▶

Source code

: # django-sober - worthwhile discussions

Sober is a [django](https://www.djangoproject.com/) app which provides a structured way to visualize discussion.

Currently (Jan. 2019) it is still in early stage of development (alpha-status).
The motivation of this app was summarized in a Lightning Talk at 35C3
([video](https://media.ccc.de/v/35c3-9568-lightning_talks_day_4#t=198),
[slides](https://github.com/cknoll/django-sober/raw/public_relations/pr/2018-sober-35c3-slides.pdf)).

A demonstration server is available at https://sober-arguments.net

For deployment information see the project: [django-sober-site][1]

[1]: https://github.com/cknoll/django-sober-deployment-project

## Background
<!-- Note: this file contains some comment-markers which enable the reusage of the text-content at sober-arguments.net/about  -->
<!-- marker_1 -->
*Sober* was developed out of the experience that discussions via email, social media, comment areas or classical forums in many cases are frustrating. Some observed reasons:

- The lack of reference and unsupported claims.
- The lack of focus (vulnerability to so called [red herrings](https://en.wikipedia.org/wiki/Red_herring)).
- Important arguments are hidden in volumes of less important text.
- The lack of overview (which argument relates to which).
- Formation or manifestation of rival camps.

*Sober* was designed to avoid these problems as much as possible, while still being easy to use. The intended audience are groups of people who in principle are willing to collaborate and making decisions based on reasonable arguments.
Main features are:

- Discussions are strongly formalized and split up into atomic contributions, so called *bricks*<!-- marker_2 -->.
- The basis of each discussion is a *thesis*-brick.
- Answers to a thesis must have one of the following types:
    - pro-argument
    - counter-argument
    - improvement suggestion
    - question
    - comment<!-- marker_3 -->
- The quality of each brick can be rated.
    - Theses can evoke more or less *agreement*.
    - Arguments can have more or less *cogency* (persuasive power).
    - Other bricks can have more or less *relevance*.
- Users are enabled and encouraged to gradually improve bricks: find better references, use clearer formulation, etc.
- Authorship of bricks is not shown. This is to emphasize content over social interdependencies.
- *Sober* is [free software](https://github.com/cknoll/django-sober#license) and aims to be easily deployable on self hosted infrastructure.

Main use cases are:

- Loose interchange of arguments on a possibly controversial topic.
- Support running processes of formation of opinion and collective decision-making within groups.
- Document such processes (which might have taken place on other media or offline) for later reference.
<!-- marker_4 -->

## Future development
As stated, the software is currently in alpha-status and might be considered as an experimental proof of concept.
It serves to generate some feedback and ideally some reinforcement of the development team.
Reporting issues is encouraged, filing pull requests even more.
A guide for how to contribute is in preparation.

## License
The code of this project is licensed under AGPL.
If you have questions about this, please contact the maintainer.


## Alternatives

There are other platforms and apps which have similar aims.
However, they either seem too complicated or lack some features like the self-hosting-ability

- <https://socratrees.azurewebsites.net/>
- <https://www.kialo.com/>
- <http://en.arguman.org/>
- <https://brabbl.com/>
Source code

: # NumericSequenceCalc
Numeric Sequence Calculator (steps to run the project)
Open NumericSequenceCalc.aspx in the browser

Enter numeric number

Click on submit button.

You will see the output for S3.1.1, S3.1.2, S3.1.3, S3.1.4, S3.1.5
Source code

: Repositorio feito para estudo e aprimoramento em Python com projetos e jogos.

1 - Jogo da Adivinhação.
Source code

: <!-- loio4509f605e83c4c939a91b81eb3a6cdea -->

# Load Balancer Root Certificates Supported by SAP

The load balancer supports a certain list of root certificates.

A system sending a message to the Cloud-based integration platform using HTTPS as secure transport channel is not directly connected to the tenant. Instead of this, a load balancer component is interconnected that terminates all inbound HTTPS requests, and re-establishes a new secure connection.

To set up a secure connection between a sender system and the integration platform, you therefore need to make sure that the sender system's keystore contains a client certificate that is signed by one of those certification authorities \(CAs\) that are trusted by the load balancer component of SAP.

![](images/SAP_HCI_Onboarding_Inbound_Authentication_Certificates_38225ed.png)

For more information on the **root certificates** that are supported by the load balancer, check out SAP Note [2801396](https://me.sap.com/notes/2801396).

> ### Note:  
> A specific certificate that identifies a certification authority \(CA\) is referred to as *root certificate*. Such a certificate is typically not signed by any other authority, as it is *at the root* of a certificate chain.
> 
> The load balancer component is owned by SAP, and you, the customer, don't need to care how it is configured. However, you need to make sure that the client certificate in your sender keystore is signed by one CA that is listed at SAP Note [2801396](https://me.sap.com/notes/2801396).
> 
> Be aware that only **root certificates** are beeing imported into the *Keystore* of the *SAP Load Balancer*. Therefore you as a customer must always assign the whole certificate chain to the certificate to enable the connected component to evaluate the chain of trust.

◀

* _Task directions_:
Would you quote everything above from the line containing "on reasonable arguments." down to the line containing "- Answers to"? Include both of those lines and nothing else.

* _Response box_:
*Sober* was designed to avoid these problems as much as possible, while still being easy to use. The intended audience are groups of people who in principle are willing to collaborate and making decisions based on reasonable arguments.
Main features are:

- Discussions are strongly formalized and split up into atomic contributions, so called *bricks*<!-- marker_2 -->.
- The basis of each discussion is a *thesis*-brick.
- Answers to a thesis must have one of the following types:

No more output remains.